AIRE ushered in a new design with their Puma series, similar to a conventional round boat, but narrower and with a sharper upturn at the bow and stern. These boats are ideal for light loads on tight streams that require cross-ferry maneuvers, or for boaters who require car-top convenience in terms of portability. Several other manufacturers are now making similar designs. Here's a brief rundown.
|Manufacturer||Length||Width||Tube Diameter||Bow Rise||Capacity||Weight|
|AIRE Puma||11'6"||5'6"||18"||12"||872 lbs.||89 lbs.|
|AIRE Super Puma||13'1"||5'8"||18.5"||14"||986 lbs.||100 lbs.|
|AIRE Super Duper Puma||14'||5'11"||19"||15"||1158 lbs.||115 lbs.|
|Maravia Spider||13'||5'9"||20.5"||16"|| 112 lbs.
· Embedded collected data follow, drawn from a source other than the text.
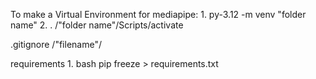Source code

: To make a Virtual Environment for mediapipe:
    1. py-3.12 -m venv "folder name"
    2. . /"folder name"/Scripts/activate

.gitignore
/"filename"/

requirements
    1. bash pip freeze > requirements.txt
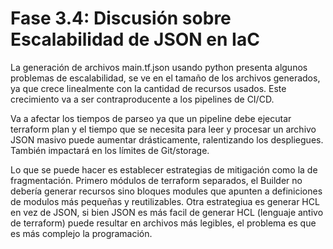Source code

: # Fase 3.4: Discusión sobre Escalabilidad de JSON en IaC

La generación de archivos main.tf.json usando python presenta algunos problemas de escalabilidad, se ve en el tamaño de los archivos generados, ya que crece linealmente con la cantidad de recursos usados. Este crecimiento va a ser contraproducente a los pipelines de CI/CD.

Va a afectar los tiempos de parseo ya que un pipeline debe ejecutar terraform plan y el tiempo que se necesita para leer y procesar un archivo JSON masivo puede aumentar drásticamente, ralentizando los despliegues. También impactará en los límites de Git/storage.

Lo que se puede hacer es establecer estrategias de mitigación como la de fragmentación. Primero módulos de terraform separados, el Builder no debería generar recursos sino bloques modules que apunten a definiciones de modulos más pequeñas y reutilizables. Otra estrategiua es generar HCL en vez de JSON, si bien JSON es más facil de generar HCL (lenguaje antivo de terraform) puede resultar en archivos más legibles, el problema es que es más complejo la programación.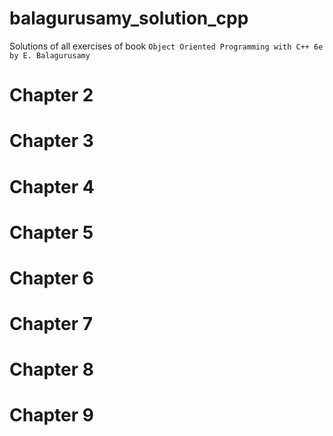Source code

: # balagurusamy_solution_cpp
Solutions of all exercises of book `Object Oriented Programming with C++ 6e by E. Balagurusamy` 
# Chapter 2
# Chapter 3 
# Chapter 4
# Chapter 5
# Chapter 6
# Chapter 7
# Chapter 8
# Chapter 9

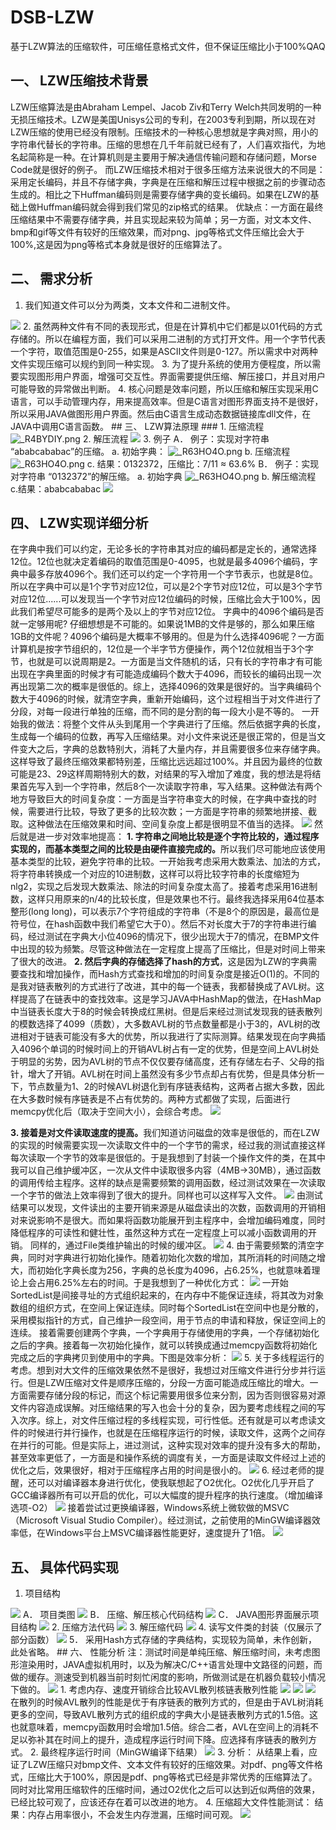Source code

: # DSB-LZW
基于LZW算法的压缩软件，可压缩任意格式文件，但不保证压缩比小于100%QAQ
## 一、	LZW压缩技术背景
LZW压缩算法是由Abraham Lempel、Jacob Ziv和Terry Welch共同发明的一种无损压缩技术。LZW是美国Unisys公司的专利，在2003专利到期，所以现在对LZW压缩的使用已经没有限制。压缩技术的一种核心思想就是字典对照，用小的字符串代替长的字符串。压缩的思想在几千年前就已经有了，人们喜欢指代，为地名起简称是一种。在计算机则是主要用于解决通信传输问题和存储问题，Morse Code就是很好的例子。
而LZW压缩技术相对于很多压缩方法来说很大的不同是：采用定长编码，并且不存储字典，字典是在压缩和解压过程中根据之前的步骤动态生成的。相比之下Huffman编码则是需要存储字典的变长编码。如果在LZW的基础上做Huffman编码就会得到我们常见的zip格式的结果。
优缺点：一方面在最终压缩结果中不需要存储字典，并且实现起来较为简单；另一方面，对文本文件、bmp和gif等文件有较好的压缩效果，而对png、jpg等格式文件压缩比会大于100%,这是因为png等格式本身就是很好的压缩算法了。

## 二、	需求分析
1.	我们知道文件可以分为两类，文本文件和二进制文件。
<img src="https://s2.loli.net/2022/04/25/KqIxL21Zp5mUYhQ.png" >
2.	虽然两种文件有不同的表现形式，但是在计算机中它们都是以01代码的方式存储的。所以在编程方面，我们可以采用二进制的方式打开文件。用一个字节代表一个字符，取值范围是0-255，如果是ASCII文件则是0-127。所以需求中对两种文件实现压缩可以规约到同一种实现。
3.	为了提升系统的使用方便程度，所以需要实现图形用户界面，增强可交互性。界面需要提供压缩、解压接口，并且对用户可能导致的异常做出判断。
4.	核心问题是效率问题，所以压缩和解压实现采用C语言，可以手动管理内存，用来提高效率。但是C语言对图形界面支持不是很好，所以采用JAVA做图形用户界面。然后由C语言生成动态数据链接库dll文件，在JAVA中调用C语言函数。
## 三、	LZW算法原理
### 1.	压缩流程
<img src="https://s2.loli.net/2022/04/25/LasRZUcArxCqpzn.png" alt="_R4BYDIY.png">
2.	解压流程
<img src="https://s2.loli.net/2022/04/25/5Mwhk6flnVXyRJ3.png" >
3.	例子
A．	例子：实现对字符串 “ababcababac”的压缩。
a.	初始字典：
<img src="https://s2.loli.net/2022/04/25/51O82PBbd6tQYWE.png" alt="_R63HO4O.png">
b.	压缩流程
<img src="https://s2.loli.net/2022/04/25/qSIEa1wDhyAKMtG.png" alt="_R63HO4O.png">
c.	结果：0132372，压缩比：7/11 ≈ 63.6%
 B．	例子：实现对字符串 “0132372”的解压缩。
 a.	初始字典
 <img src="https://s2.loli.net/2022/04/25/51O82PBbd6tQYWE.png" alt="_R63HO4O.png">
 b.	解压缩流程
 c.结果：ababcababac
<img src="https://s2.loli.net/2022/04/25/qSIEa1wDhyAKMtG.png">

## 四、	LZW实现详细分析

在字典中我们可以约定，无论多长的字符串其对应的编码都是定长的，通常选择12位。12位也就决定着编码的取值范围是0-4095，也就是最多4096个编码，字典中最多存放4096个。我们还可以约定一个字符用一个字节表示，也就是8位。所以在字典中可以是1个字节对应12位，可以是2个字节对应12位，可以是3个字节对应12位......可以发现当一个字节对应12位编码的时候，压缩比会大于100%，因此我们希望尽可能多的是两个及以上的字节对应12位。
字典中的4096个编码是否就一定够用呢? 仔细想想是不可能的。如果说1MB的文件是够的，那么如果压缩1GB的文件呢？4096个编码是大概率不够用的。但是为什么选择4096呢？一方面计算机是按字节组织的，12位是一个半字节方便操作，两个12位就相当于3个字节，也就是可以说周期是2。一方面是当文件随机的话，只有长的字符串才有可能出现在字典里面的时候才有可能造成编码个数大于4096，而较长的编码出现一次再出现第二次的概率是很低的。综上，选择4096的效果是很好的。当字典编码个数大于4096的时候，就清空字典，重新开始编码，这个过程相当于对文件进行了分段，对每一段进行单独的压缩，而不同的是分割的每一段大小是不等的。
一开始我的做法：将整个文件从头到尾用一个字典进行了压缩。然后依据字典的长度，生成每一个编码的位数，再写入压缩结果。对小文件来说还是很正常的，但是当文件变大之后，字典的总数特别大，消耗了大量内存，并且需要很多位来存储字典。这样导致了最终压缩效果都特别差，压缩比远远超过100%。并且因为最终的位数可能是23、29这样周期特别大的数，对结果的写入增加了难度，我的想法是将结果首先写入到一个字符串，然后8个一次读取字符串，写入结果。这种做法有两个地方导致巨大的时间复杂度：一方面是当字符串变大的时候，在字典中查找的时候，需要进行比较，导致了更多的比较次数；一方面是字符串的频繁地拼接、截取。这种做法在压缩效果和时间、空间复杂度上都是很明显不值当的选择。
<img src="https://s2.loli.net/2022/04/25/JpcRErum2C5og8e.png" >
然后就是进一步对效率地提高：
<b>1.	字符串之间地比较是逐个字符比较的，通过程序实现的，而基本类型之间的比较是由硬件直接完成的。</b>所以我们尽可能地应该使用基本类型的比较，避免字符串的比较。一开始我考虑采用大数乘法、加法的方式，将字符串转换成一个对应的10进制数，这样可以将比较字符串的长度缩短为nlg2，实现之后发现大数乘法、除法的时间复杂度太高了。接着考虑采用16进制数，这样只用原来的n/4的比较长度，但是效果也不行。最终我选择采用64位基本整形(long long)，可以表示7个字符组成的字符串（不是8个的原因是，最高位是符号位，在hash函数中我们希望它大于0）。然后不对长度大于7的字符串进行编码，经过测试在字典大小位4096的情况下，很少出现大于7的情况，在BMP文件中出现的较为频繁。尽管这种做法在一定程度上提高了压缩比，但是对时间上带来了很大的改进。
<b>2.	然后字典的存储选择了hash的方式</b>，这是因为LZW的字典需要查找和增加操作，而Hash方式查找和增加的时间复杂度是接近O(1)的。不同的是我对链表散列的方式进行了改进，其中的每一个链表，我都替换成了AVL树。这样提高了在链表中的查找效率。这是学习JAVA中HashMap的做法，在HashMap中当链表长度大于8的时候会转换成红黑树。但是后来经过测试发现我的链表散列的模数选择了4099（质数），大多数AVL树的节点数量都是小于3的，AVL树的改进相对于链表可能没有多大的优势，所以我进行了实际测算。结果发现在向字典插入4096个单词的时候时间上的开销AVL树占有一定的优势，但是空间上AVL树处于明显的劣势，因为AVL树的节点不仅仅要存储高度，还有存储左右子、父母的指针，增大了开销。AVL树在时间上虽然没有多少节点却占有优势，但是具体分析一下，节点数量为1、2的时候AVL树退化到有序链表结构，这两者占据大多数，因此在大多数时候有序链表是不占有优势的。两种方式都做了实现，后面进行memcpy优化后（取决于空间大小），会综合考虑。
<img src="https://s2.loli.net/2022/04/25/JpcRErum2C5og8e.png" >
 
<b>3.	接着是对文件读取速度的提高。</b>我们知道访问磁盘的效率是很低的，而在LZW的实现的时候需要实现一次读取文件中的一个字节的需求，经过我的测试直接这样每次读取一个字节的效率是很低的。于是我想到了封装一个操作文件的类，在其中我可以自己维护缓冲区，一次从文件中读取很多内容（4MB->30MB），通过函数的调用传给主程序。这样的缺点是需要频繁的调用函数，经过测试效果在一次读取一个字节的做法上效率得到了很大的提升。同样也可以这样写入文件。
<img src="https://s2.loli.net/2022/04/25/z9iXNQsJPoYr2Vc.png" >
      由测试结果可以发现，文件读出的主要开销来源是从磁盘读出的次数，函数调用的开销相对来说影响不是很大。而如果将函数功能展开到主程序中，会增加编码难度，同时降低程序的可读性和健壮性，虽然这种方式在一定程度上可以减小函数调用的开销。
      同样的，通过File类维护输出的时候的缓冲区。
 <img src="https://s2.loli.net/2022/04/25/3seTurlxQiwyO9t.png" >
4.	由于需要频繁的清空字典，同时对字典进行初始化操作。随着初始化次数的增加，其所消耗的时间随之增大，而初始化字典长度为256，字典的总长度为4096，占6.25%，也就意味着理论上会占用6.25%左右的时间。于是我想到了一种优化方式：
 <img src="https://s2.loli.net/2022/04/25/E1Xb3iQWAF5Y68j.png" >
一开始SortedList是间接寻址的方式组织起来的，在内存中不能保证连续，将其改为对象数组的组织方式，在空间上保证连续。同时每个SortedList在空间中也是分散的，采用模拟指针的方式，自己维护一段空间，用于节点的申请和释放，保证空间上的连续。
接着需要创建两个字典，一个字典用于存储使用的字典，一个存储初始化之后的字典。接着每一次初始化操作，就可以转换成通过memcpy函数将初始化完成之后的字典拷贝到使用中的字典。下图是效率分析： 
 <img src="https://s2.loli.net/2022/04/25/kbB3hxfOnJYKHq1.png" >
5.	关于多线程运行的考虑。想到对大文件的压缩效果依然不是很好，我想过对压缩文件进行分步并行运行。但是LZW压缩对文件是顺序压缩的，分段一方面可能造成压缩比的增大。一方面需要存储分段的标记，而这个标记需要用很多位来分割，因为否则很容易对源文件内容造成误解。对压缩结果的写入也会十分的复杂，因为要考虑线程之间的写入次序。综上，对文件压缩过程的多线程实现，可行性低。还有就是可以考虑读文件的时候进行并行操作，也就是在压缩程序运行的时候，读取文件，这两个之间存在并行的可能。但是实际上，进过测试，这种实现对效率的提升没有多大的帮助，甚至效率更低了，一方面是和操作系统的调度有关，一方面是读取文件经过上述的优化之后，效果很好，相对于压缩程序占用的时间是很小的。
<img src="https://s2.loli.net/2022/04/25/EF4gZKT7o1njNmi.png" >
6.	经过老师的提醒，还可以对编译器本身进行优化，使我联想起了O2优化。O2优化几乎开启了GCC编译器所有可以开启的优化，可以大幅度的提升程序的执行速度。（增加编译选项-O2）
 <img src="https://s2.loli.net/2022/04/25/mdtoEzCpSWMlgGx.png" >
     接着尝试过更换编译器，Windows系统上微软做的MSVC（Microsoft Visual Studio Compiler）。经过测试，之前使用的MinGW编译器效率低，在Windows平台上MSVC编译器性能更好，速度提升了1倍。
    <img src="https://s2.loli.net/2022/04/25/tQAGSpJxvMNr4l9.png" >

## 五、	具体代码实现
1.	项目结构
<img src="https://s2.loli.net/2022/04/25/M18svigC2z4DxdO.png">
A． 项目类图
<img src="https://s2.loli.net/2022/04/25/GJyxYbosVKn1OBt.png">
B． 压缩、解压核心代码结构
<img src="https://s2.loli.net/2022/04/25/VPr9jU8sBZXyIOH.png" >
C． JAVA图形界面展示项目结构
<img src="https://s2.loli.net/2022/04/25/BRrGx9DCJ7ZqS6v.png" >
2.	压缩方法代码
<img src="https://s2.loli.net/2022/04/25/7TPR2KieltwF1z5.png" >
3.	解压缩代码
<img src="https://s2.loli.net/2022/04/25/BRrGx9DCJ7ZqS6v.png" >
4.	读写文件类的封装（仅展示了部分函数）
  <img src="https://s2.loli.net/2022/04/25/JhHcjqwr51e6oKV.png" >
5． 采用Hash方式存储的字典结构，实现较为简单，未作创新，此处省略。
## 六、	性能分析
注：测试时间是单纯压缩、解压缩时间，未考虑图形渲染用时，JAVA虚拟机用时，以及为解决C/C++语言处理中文路径的问题，而做的缓存。测速受到机器当前时刻忙闲度的影响，所做测试是在机器负载较小情况下做的。
 <img src="https://s2.loli.net/2022/04/25/7YTX6LgHqkzt9jU.png" >
1.	考虑内存、速度开销综合比较AVL散列核链表散列性能
<img src="https://s2.loli.net/2022/04/25/JpcRErum2C5og8e.png" >
<img src="https://s2.loli.net/2022/04/25/NnT5C2BdL1Jxhez.png" >
<img src="https://s2.loli.net/2022/04/25/DWhHnpw3PjfM2za.png" >
在散列的时候AVL散列的性能是优于有序链表的散列方式的，但是由于AVL树消耗更多的空间，导致AVL散列方式的组织成的字典大小是链表散列方式的1.5倍。这也就意味着，memcpy函数用时会增加1.5倍。综合二者，AVL在空间上的消耗不足以弥补其在时间上的提升，造成程序运行时间下降。应选择有序链表的散列方式。
2.	最终程序运行时间（MinGW编译下结果）
 <img src="https://s2.loli.net/2022/04/25/fyPXLQnwF427xDc.png" >
3.	分析：
从结果上看，应证了LZW压缩只对bmp文件、文本文件有较好的压缩效果。对pdf、png等文件格式，压缩比大于100%，原因是pdf、png等格式已经是非常优秀的压缩算法了。同时对比常用压缩软件的压缩时间，通过O2优化之后可以达到近似两倍的效果，已经比较可观了，应该还存在着可以改进的地方。
4.	压缩超大文件性能测试：
结果：内存占用率很小，不会发生内存泄漏，压缩时间可观。
<img src="https://s2.loli.net/2022/04/25/tIXgbzFdLwq4eJD.png" >                                                    
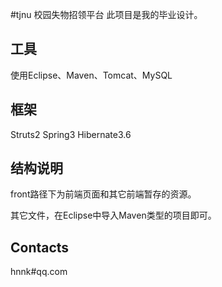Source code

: #tjnu 校园失物招领平台
此项目是我的毕业设计。


## 工具 
使用Eclipse、Maven、Tomcat、MySQL


## 框架
Struts2 Spring3 Hibernate3.6


## 结构说明
front路径下为前端页面和其它前端暂存的资源。

其它文件，在Eclipse中导入Maven类型的项目即可。


## Contacts
hnnk#qq.com
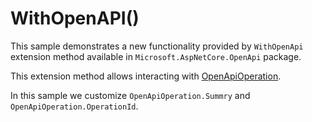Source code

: # WithOpenAPI()

This sample demonstrates a new functionality provided by `WithOpenApi` extension method available in  `Microsoft.AspNetCore.OpenApi` package. 

This extension method allows interacting with [OpenApiOperation](https://github.com/microsoft/OpenAPI.NET/blob/vnext/src/Microsoft.OpenApi/Models/OpenApiOperation.cs).

In this sample we customize `OpenApiOperation.Summry` and `OpenApiOperation.OperationId`.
These boats are a dream to row, however some expedition travelers should consider that the narrower platform substantially reduces the working load capacity of these boats. Pack light and they're great. Pack heavy and you're in for a workout.
Hybrids are a great option for hunters interested in a relatively light-weight boat for narrower rivers, who have grown tired of the wet ride and constant repairs associated with pack rafts. They're not nearly as heavy as a conventional bailer, are much easier to load into an aircraft, are easily portaged, and they handle smaller rivers very well.
Hybrids can be handed fairly well with little more than a canoe paddle, however a rowing setup offers a much more secure platform for positive control on the water. Go with either a strap-aboard oar tower or a simple frame with oar towers and a seat, as you prefer.